STONES IN THE SUN directed by Haitian filmmaker Patricia Benoit focusing on the struggling lives of Haitian immigrants in Brooklyn, NY who had fled the torture and repressive reigns of Papa Doc Duvalier and Baby Doc Duvalier, his generals and the Tontons Macoutes/death squads in the 1980's.
"Duvalier authorized the Tontons Macoutes to commit systematic violence and human rights abuses to suppress political opposition. They were responsible for unknown numbers of murders and rapes in Haiti. He included among his opponents those who proposed progressive social systems. Political opponents often disappeared overnight, or were sometimes attacked in broad daylight. Tontons Macoutes stoned and burned people alive. Many times they put the corpses of their victims on display, often hung in trees for everyone to see and take as warnings against opposition
" (Wikipedia.)
STONES IN THE SUN makes clear that we can leave our land but the land remains steadfast in our hearts; memories are seared into the ex-patriates' consciousness; the scars and beauty of the homeland weaves them to their past forever.
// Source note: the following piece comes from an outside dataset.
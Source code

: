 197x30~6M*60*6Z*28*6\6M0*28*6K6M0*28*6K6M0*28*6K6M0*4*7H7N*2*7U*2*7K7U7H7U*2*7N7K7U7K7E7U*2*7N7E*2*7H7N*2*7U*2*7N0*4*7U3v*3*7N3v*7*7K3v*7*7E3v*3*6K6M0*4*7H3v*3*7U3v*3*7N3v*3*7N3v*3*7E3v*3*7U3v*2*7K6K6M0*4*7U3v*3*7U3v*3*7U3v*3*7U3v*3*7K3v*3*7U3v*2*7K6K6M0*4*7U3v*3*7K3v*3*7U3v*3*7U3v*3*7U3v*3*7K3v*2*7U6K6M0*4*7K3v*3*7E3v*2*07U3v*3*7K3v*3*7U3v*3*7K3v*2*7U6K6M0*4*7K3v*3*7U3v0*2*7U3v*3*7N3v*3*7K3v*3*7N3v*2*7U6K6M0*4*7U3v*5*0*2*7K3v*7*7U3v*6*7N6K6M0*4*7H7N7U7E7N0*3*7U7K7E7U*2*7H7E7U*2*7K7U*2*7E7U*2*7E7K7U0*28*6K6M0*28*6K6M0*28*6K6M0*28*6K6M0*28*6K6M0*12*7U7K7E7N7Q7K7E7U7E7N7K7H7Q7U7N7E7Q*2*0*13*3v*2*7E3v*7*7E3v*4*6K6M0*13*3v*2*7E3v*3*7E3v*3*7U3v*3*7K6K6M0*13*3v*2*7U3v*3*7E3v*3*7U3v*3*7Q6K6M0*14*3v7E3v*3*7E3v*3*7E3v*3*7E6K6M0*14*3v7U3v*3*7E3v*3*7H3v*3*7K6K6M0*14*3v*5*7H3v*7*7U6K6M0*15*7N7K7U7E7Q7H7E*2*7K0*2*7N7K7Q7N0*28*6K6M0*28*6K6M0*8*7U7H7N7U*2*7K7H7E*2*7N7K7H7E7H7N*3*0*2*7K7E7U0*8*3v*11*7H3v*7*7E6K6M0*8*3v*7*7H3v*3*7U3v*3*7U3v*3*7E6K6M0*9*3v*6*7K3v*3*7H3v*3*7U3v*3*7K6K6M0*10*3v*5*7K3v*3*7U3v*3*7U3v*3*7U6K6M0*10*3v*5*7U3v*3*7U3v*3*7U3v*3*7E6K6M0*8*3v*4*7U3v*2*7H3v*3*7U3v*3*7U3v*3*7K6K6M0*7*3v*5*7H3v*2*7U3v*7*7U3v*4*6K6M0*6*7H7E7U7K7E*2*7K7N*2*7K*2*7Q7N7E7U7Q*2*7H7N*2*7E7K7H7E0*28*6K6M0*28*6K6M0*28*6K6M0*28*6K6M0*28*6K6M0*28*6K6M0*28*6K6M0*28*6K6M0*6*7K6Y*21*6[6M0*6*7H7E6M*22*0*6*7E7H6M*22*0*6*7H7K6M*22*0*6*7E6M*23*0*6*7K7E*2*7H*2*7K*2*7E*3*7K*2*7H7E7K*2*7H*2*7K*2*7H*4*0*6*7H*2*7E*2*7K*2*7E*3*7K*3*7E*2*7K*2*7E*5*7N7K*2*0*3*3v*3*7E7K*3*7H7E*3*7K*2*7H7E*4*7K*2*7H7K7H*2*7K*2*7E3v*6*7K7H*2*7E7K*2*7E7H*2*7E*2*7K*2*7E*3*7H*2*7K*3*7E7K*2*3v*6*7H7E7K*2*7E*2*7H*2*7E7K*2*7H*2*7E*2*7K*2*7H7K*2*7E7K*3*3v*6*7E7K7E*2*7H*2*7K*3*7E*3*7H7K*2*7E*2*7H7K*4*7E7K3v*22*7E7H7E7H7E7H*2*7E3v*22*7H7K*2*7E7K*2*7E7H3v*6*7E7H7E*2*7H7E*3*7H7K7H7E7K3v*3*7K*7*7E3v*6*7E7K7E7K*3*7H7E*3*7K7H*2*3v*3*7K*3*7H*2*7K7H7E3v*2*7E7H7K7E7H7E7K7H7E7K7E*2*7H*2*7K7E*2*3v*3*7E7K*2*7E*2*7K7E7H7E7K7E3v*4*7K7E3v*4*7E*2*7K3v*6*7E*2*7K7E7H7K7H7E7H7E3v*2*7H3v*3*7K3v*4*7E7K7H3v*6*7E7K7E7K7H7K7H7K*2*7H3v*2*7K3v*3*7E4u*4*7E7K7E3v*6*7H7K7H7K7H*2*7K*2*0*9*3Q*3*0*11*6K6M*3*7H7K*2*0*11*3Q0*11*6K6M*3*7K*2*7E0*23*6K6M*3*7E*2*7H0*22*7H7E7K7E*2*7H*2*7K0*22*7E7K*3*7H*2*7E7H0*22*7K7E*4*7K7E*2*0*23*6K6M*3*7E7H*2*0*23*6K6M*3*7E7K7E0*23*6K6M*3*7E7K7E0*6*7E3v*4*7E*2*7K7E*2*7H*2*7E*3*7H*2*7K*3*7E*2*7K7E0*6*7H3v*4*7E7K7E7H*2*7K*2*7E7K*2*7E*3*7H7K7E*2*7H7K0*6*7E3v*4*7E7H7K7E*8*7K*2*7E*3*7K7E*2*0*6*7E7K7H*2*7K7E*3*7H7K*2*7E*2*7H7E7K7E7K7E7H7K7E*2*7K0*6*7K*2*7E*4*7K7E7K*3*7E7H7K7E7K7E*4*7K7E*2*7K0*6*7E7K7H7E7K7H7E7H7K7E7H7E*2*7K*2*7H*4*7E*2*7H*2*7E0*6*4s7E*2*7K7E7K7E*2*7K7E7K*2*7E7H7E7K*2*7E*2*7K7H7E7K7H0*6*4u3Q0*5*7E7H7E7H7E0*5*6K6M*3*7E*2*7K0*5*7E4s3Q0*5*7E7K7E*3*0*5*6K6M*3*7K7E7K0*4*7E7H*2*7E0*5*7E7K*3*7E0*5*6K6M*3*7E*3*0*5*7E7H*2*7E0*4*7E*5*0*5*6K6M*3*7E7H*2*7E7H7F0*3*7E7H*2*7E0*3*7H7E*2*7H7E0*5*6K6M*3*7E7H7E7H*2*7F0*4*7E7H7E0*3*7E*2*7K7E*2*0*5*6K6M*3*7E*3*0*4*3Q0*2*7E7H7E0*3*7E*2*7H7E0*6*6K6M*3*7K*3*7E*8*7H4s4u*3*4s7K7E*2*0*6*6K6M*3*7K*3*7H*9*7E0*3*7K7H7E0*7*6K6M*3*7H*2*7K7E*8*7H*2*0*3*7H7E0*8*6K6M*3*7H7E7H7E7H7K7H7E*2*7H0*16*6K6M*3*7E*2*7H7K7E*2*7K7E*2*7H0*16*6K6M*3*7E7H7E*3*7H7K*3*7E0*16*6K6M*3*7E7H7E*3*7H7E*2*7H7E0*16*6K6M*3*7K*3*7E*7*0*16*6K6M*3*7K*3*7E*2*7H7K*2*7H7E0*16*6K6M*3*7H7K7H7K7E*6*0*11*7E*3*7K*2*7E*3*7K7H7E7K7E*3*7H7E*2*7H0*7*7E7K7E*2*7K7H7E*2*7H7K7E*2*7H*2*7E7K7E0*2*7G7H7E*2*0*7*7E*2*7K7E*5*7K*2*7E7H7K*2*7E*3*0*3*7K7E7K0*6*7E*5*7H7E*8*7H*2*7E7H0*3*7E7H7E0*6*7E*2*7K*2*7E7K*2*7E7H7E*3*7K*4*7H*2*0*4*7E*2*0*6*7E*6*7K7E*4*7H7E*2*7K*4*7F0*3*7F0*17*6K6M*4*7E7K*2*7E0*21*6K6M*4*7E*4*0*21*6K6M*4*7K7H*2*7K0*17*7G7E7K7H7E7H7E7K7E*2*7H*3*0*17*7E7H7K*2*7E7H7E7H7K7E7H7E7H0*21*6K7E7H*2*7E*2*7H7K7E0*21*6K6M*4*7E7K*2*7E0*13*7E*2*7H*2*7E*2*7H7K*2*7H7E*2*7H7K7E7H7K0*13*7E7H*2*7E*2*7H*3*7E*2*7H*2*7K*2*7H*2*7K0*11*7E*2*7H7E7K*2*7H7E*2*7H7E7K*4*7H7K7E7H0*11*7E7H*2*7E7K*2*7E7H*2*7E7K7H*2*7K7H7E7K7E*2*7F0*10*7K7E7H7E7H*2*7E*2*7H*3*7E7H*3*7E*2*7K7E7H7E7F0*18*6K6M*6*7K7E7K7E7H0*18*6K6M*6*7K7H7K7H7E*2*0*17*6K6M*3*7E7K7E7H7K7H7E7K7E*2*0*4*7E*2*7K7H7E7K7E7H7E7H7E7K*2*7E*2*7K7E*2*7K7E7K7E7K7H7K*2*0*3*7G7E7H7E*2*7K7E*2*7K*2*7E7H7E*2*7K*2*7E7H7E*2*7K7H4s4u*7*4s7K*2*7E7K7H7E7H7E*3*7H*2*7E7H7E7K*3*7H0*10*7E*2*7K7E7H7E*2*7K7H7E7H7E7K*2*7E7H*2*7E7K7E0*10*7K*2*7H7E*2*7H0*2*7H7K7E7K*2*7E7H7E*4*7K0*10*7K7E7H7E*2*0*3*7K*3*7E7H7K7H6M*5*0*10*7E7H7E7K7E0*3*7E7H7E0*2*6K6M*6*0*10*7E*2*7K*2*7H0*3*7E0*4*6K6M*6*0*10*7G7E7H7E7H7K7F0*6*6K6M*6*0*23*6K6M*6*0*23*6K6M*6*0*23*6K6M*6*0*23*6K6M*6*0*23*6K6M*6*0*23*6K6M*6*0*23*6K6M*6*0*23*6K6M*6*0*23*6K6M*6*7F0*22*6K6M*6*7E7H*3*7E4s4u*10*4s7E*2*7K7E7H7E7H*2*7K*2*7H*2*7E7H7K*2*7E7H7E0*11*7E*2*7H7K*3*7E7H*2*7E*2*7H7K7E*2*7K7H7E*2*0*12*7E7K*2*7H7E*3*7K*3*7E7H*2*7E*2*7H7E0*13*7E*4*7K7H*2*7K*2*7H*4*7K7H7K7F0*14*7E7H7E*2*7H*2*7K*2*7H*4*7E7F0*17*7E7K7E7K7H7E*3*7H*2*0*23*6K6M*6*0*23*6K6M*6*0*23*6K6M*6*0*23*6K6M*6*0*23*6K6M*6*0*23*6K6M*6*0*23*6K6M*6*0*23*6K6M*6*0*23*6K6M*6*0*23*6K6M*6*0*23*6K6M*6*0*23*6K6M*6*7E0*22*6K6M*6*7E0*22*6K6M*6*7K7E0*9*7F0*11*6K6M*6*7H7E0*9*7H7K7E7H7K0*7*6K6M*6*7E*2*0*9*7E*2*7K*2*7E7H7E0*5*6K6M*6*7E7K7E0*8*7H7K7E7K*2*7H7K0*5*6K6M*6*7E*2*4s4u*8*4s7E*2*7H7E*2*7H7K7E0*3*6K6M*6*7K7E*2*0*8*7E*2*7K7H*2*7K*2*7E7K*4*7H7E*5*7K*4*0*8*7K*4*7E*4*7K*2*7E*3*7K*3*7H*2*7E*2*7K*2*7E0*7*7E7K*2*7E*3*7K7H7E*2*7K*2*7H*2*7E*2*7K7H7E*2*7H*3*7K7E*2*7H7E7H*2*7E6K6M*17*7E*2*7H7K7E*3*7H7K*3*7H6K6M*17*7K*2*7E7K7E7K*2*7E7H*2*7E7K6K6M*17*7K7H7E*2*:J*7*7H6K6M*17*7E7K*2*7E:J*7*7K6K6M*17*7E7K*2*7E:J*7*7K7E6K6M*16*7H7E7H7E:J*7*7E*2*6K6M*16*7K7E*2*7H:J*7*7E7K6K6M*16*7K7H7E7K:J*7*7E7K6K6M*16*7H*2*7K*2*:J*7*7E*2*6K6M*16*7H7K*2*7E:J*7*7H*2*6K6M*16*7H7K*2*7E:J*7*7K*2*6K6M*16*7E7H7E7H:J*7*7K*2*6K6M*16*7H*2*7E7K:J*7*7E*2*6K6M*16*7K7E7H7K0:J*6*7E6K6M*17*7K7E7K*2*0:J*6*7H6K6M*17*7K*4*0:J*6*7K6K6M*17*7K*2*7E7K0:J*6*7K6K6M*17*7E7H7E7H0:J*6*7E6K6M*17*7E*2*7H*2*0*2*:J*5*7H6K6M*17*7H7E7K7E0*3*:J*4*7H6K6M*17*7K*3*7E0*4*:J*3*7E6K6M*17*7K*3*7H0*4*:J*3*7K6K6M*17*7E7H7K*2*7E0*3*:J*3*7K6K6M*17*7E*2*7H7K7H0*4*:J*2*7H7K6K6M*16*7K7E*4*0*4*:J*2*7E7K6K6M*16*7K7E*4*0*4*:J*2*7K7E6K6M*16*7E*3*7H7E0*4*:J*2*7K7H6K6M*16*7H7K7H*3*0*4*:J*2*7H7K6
Benoit concentrates on 3 families to give a fuller dimension to the diaspora. I was particularly moved by a married couple, achingly played by Patricia Rhinvil as the wife Vita and her husband Ronald (James Noel,) a cabdriver who was forced to flee for demonstrating in Haiti, leaving his wife behind at the mercy of men in the dark who commit bestiality upon women's flesh. The history of sexual brutality is wreaked upon Vita's slight frame. She arrives at the Airport, shyly observing her husband with sideways looks - fear, love and apprehension flicker across her face; beautifully acted; words are superfluous. Glimpses of a more care- free time are cut into the frames - what might have been - and what was, and what is.
Haitian proverb: "Stones in the water don't know the suffering of stones in the sun."